GIVEN RECORDS:
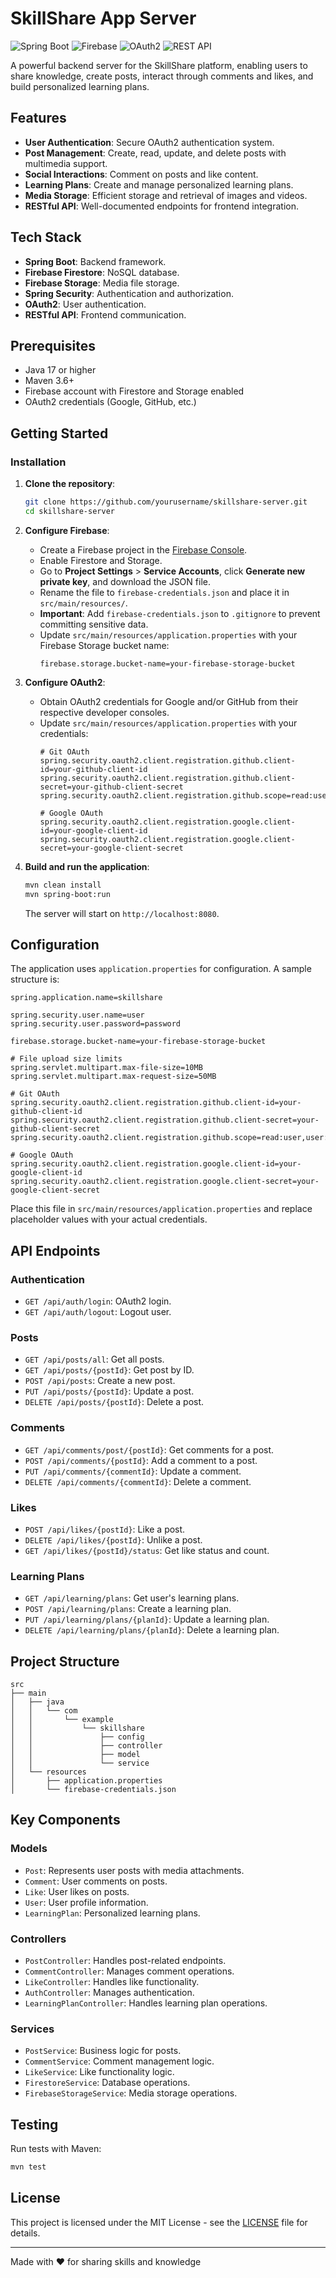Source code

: # SkillShare App Server

![Spring Boot](https://img.shields.io/badge/Spring_Boot-6DB33F?style=for-the-badge&logo=spring-boot&logoColor=white)
![Firebase](https://img.shields.io/badge/Firebase-FFCA28?style=for-the-badge&logo=firebase&logoColor=black)
![OAuth2](https://img.shields.io/badge/OAuth2-4285F4?style=for-the-badge&logo=google&logoColor=white)
![REST API](https://img.shields.io/badge/REST_API-009688?style=for-the-badge&logo=fastapi&logoColor=white)

A powerful backend server for the SkillShare platform, enabling users to share knowledge, create posts, interact through comments and likes, and build personalized learning plans.

## Features

- **User Authentication**: Secure OAuth2 authentication system.
- **Post Management**: Create, read, update, and delete posts with multimedia support.
- **Social Interactions**: Comment on posts and like content.
- **Learning Plans**: Create and manage personalized learning plans.
- **Media Storage**: Efficient storage and retrieval of images and videos.
- **RESTful API**: Well-documented endpoints for frontend integration.

## Tech Stack

- **Spring Boot**: Backend framework.
- **Firebase Firestore**: NoSQL database.
- **Firebase Storage**: Media file storage.
- **Spring Security**: Authentication and authorization.
- **OAuth2**: User authentication.
- **RESTful API**: Frontend communication.

## Prerequisites

- Java 17 or higher
- Maven 3.6+
- Firebase account with Firestore and Storage enabled
- OAuth2 credentials (Google, GitHub, etc.)

## Getting Started

### Installation

1. **Clone the repository**:
   ```bash
   git clone https://github.com/yourusername/skillshare-server.git
   cd skillshare-server
   ```

2. **Configure Firebase**:
   - Create a Firebase project in the [Firebase Console](https://console.firebase.google.com/).
   - Enable Firestore and Storage.
   - Go to **Project Settings** > **Service Accounts**, click **Generate new private key**, and download the JSON file.
   - Rename the file to `firebase-credentials.json` and place it in `src/main/resources/`.
   - **Important**: Add `firebase-credentials.json` to `.gitignore` to prevent committing sensitive data.
   - Update `src/main/resources/application.properties` with your Firebase Storage bucket name:
     ```properties
     firebase.storage.bucket-name=your-firebase-storage-bucket
     ```

3. **Configure OAuth2**:
   - Obtain OAuth2 credentials for Google and/or GitHub from their respective developer consoles.
   - Update `src/main/resources/application.properties` with your credentials:
     ```properties
     # Git OAuth
     spring.security.oauth2.client.registration.github.client-id=your-github-client-id
     spring.security.oauth2.client.registration.github.client-secret=your-github-client-secret
     spring.security.oauth2.client.registration.github.scope=read:user,user:email

     # Google OAuth
     spring.security.oauth2.client.registration.google.client-id=your-google-client-id
     spring.security.oauth2.client.registration.google.client-secret=your-google-client-secret
     ```

4. **Build and run the application**:
   ```bash
   mvn clean install
   mvn spring-boot:run
   ```

   The server will start on `http://localhost:8080`.

## Configuration

The application uses `application.properties` for configuration. A sample structure is:

```properties
spring.application.name=skillshare

spring.security.user.name=user
spring.security.user.password=password

firebase.storage.bucket-name=your-firebase-storage-bucket

# File upload size limits
spring.servlet.multipart.max-file-size=10MB
spring.servlet.multipart.max-request-size=50MB

# Git OAuth
spring.security.oauth2.client.registration.github.client-id=your-github-client-id
spring.security.oauth2.client.registration.github.client-secret=your-github-client-secret
spring.security.oauth2.client.registration.github.scope=read:user,user:email

# Google OAuth
spring.security.oauth2.client.registration.google.client-id=your-google-client-id
spring.security.oauth2.client.registration.google.client-secret=your-google-client-secret
```

Place this file in `src/main/resources/application.properties` and replace placeholder values with your actual credentials.

## API Endpoints

### Authentication
- `GET /api/auth/login`: OAuth2 login.
- `GET /api/auth/logout`: Logout user.

### Posts
- `GET /api/posts/all`: Get all posts.
- `GET /api/posts/{postId}`: Get post by ID.
- `POST /api/posts`: Create a new post.
- `PUT /api/posts/{postId}`: Update a post.
- `DELETE /api/posts/{postId}`: Delete a post.

### Comments
- `GET /api/comments/post/{postId}`: Get comments for a post.
- `POST /api/comments/{postId}`: Add a comment to a post.
- `PUT /api/comments/{commentId}`: Update a comment.
- `DELETE /api/comments/{commentId}`: Delete a comment.

### Likes
- `POST /api/likes/{postId}`: Like a post.
- `DELETE /api/likes/{postId}`: Unlike a post.
- `GET /api/likes/{postId}/status`: Get like status and count.

### Learning Plans
- `GET /api/learning/plans`: Get user's learning plans.
- `POST /api/learning/plans`: Create a learning plan.
- `PUT /api/learning/plans/{planId}`: Update a learning plan.
- `DELETE /api/learning/plans/{planId}`: Delete a learning plan.

## Project Structure

```plaintext
src
├── main
│   ├── java
│   │   └── com
│   │       └── example
│   │           └── skillshare
│   │               ├── config
│   │               ├── controller
│   │               ├── model
│   │               └── service
│   └── resources
│       ├── application.properties
│       └── firebase-credentials.json
```

## Key Components

### Models
- `Post`: Represents user posts with media attachments.
- `Comment`: User comments on posts.
- `Like`: User likes on posts.
- `User`: User profile information.
- `LearningPlan`: Personalized learning plans.

### Controllers
- `PostController`: Handles post-related endpoints.
- `CommentController`: Manages comment operations.
- `LikeController`: Handles like functionality.
- `AuthController`: Manages authentication.
- `LearningPlanController`: Handles learning plan operations.

### Services
- `PostService`: Business logic for posts.
- `CommentService`: Comment management logic.
- `LikeService`: Like functionality logic.
- `FirestoreService`: Database operations.
- `FirebaseStorageService`: Media storage operations.

## Testing

Run tests with Maven:

```bash
mvn test
```

## License

This project is licensed under the MIT License - see the [LICENSE](LICENSE) file for details.

---

Made with ❤️ for sharing skills and knowledge
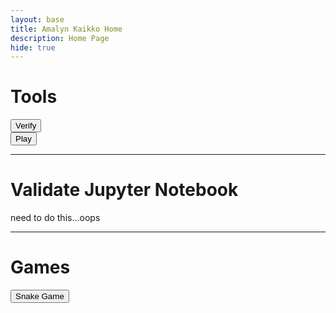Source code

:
 ```yaml
---
layout: base
title: Amalyn Kaikko Home 
description: Home Page
hide: true
---
```


<h1>Tools</h1>
<a href="https://nighthawkcoders.github.io/portfolio_2025/devops/tools/verify">
  <button>Verify</button>
</a>
<br>
<a href="https://nighthawkcoders.github.io/portfolio_2025/devops/github/pages/play">
  <button>Play</button>
</a>

<hr>

<h1>Validate Jupyter Notebook</h1>
need to do this...oops

<hr>

<h1>Games</h1>
<a href="./navigation/snake.md">
  <button>Snake Game</button>
</a>
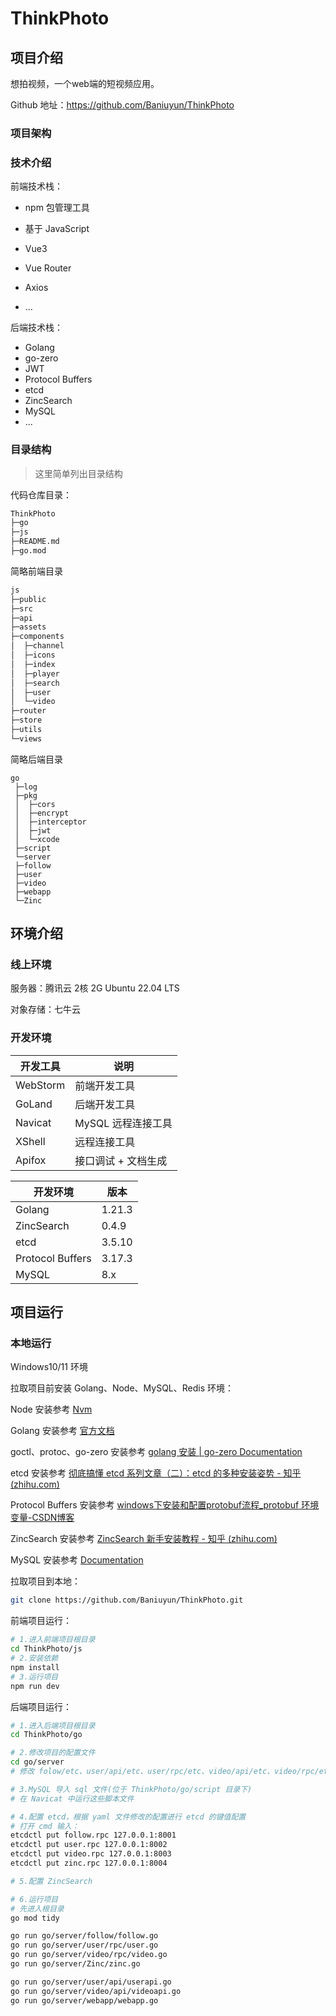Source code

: # ThinkPhoto

## 项目介绍

想拍视频，一个web端的短视频应用。

Github 地址：https://github.com/Baniuyun/ThinkPhoto



### 项目架构



### 技术介绍

前端技术栈：

* npm 包管理工具

* 基于 JavaScript
* Vue3
* Vue Router
* Axios 
* ...

后端技术栈：

* Golang
* go-zero
* JWT
* Protocol Buffers
* etcd
* ZincSearch
* MySQL
* ...



### 目录结构

> 这里简单列出目录结构

代码仓库目录：

```bash
ThinkPhoto
├─go
├─js
├─README.md
├─go.mod
```

简略前端目录

```bash
js
├─public
├─src
├─api
├─assets
├─components
│  ├─channel
│  ├─icons
│  ├─index
│  ├─player
│  ├─search
│  ├─user
│  └─video
├─router
├─store
├─utils
└─views
```

简略后端目录

```
go
 ├─log
 ├─pkg
 │  ├─cors
 │  ├─encrypt
 │  ├─interceptor
 │  ├─jwt
 │  └─xcode
 ├─script
 └─server
 ├─follow
 ├─user
 ├─video
 ├─webapp
 └─Zinc
```



## 环境介绍

### 线上环境

服务器：腾讯云 2核 2G Ubuntu 22.04 LTS

对象存储：七牛云

### 开发环境

| 开发工具 | 说明                |
| -------- | ------------------- |
| WebStorm | 前端开发工具        |
| GoLand   | 后端开发工具        |
| Navicat  | MySQL 远程连接工具  |
| XShell   | 远程连接工具        |
| Apifox   | 接口调试 + 文档生成 |

| 开发环境         | 版本   |
| ---------------- | ------ |
| Golang           | 1.21.3 |
| ZincSearch       | 0.4.9  |
| etcd             | 3.5.10 |
| Protocol Buffers | 3.17.3 |
| MySQL            | 8.x    |



## 项目运行



### 本地运行

Windows10/11 环境

拉取项目前安装 Golang、Node、MySQL、Redis 环境：

Node 安装参考 [Nvm](https://nvm.uihtm.com/) 

Golang 安装参考 [官方文档](https://go.dev/doc/install)

goctl、protoc、go-zero 安装参考 [golang 安装 | go-zero Documentation](https://go-zero.dev/docs/tasks)

etcd 安装参考 [彻底搞懂 etcd 系列文章（二）：etcd 的多种安装姿势 - 知乎 (zhihu.com)](https://zhuanlan.zhihu.com/p/144056143)

Protocol Buffers 安装参考 [windows下安装和配置protobuf流程_protobuf 环境变量-CSDN博客](https://blog.csdn.net/bean_business/article/details/109688219)

ZincSearch 安装参考 [ZincSearch 新手安装教程 - 知乎 (zhihu.com)](https://zhuanlan.zhihu.com/p/657054683)

MySQL 安装参考 [Documentation](https://dev.mysql.com/doc/)

拉取项目到本地：

```bash
git clone https://github.com/Baniuyun/ThinkPhoto.git
```

前端项目运行：

```bash
# 1.进入前端项目根目录
cd ThinkPhoto/js
# 2.安装依赖
npm install
# 3.运行项目
npm run dev
```

后端项目运行：

```bash
# 1.进入后端项目根目录
cd ThinkPhoto/go

# 2.修改项目的配置文件
cd go/server
# 修改 folow/etc、user/api/etc、user/rpc/etc、video/api/etc、video/rpc/etc、webapp/etc、Zinc/etc 这些目录下的 .yaml为结尾的文件，改为自己的地址。

# 3.MySQL 导入 sql 文件(位于 ThinkPhoto/go/script 目录下)
# 在 Navicat 中运行这些脚本文件

# 4.配置 etcd，根据 yaml 文件修改的配置进行 etcd 的键值配置
# 打开 cmd 输入：
etcdctl put follow.rpc 127.0.0.1:8001
etcdctl put user.rpc 127.0.0.1:8002
etcdctl put video.rpc 127.0.0.1:8003
etcdctl put zinc.rpc 127.0.0.1:8004

# 5.配置 ZincSearch

# 6.运行项目
# 先进入根目录
go mod tidy

go run go/server/follow/follow.go
go run go/server/user/rpc/user.go
go run go/server/video/rpc/video.go
go run go/server/Zinc/zinc.go

go run go/server/user/api/userapi.go
go run go/server/video/api/videoapi.go
go run go/server/webapp/webapp.go

```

PROBLEM: I'd like every line with the string "RESTful" copied from the listing.

RESPONSE AREA:
- **RESTful API**: Well-documented endpoints for frontend integration.
- **RESTful API**: Frontend communication.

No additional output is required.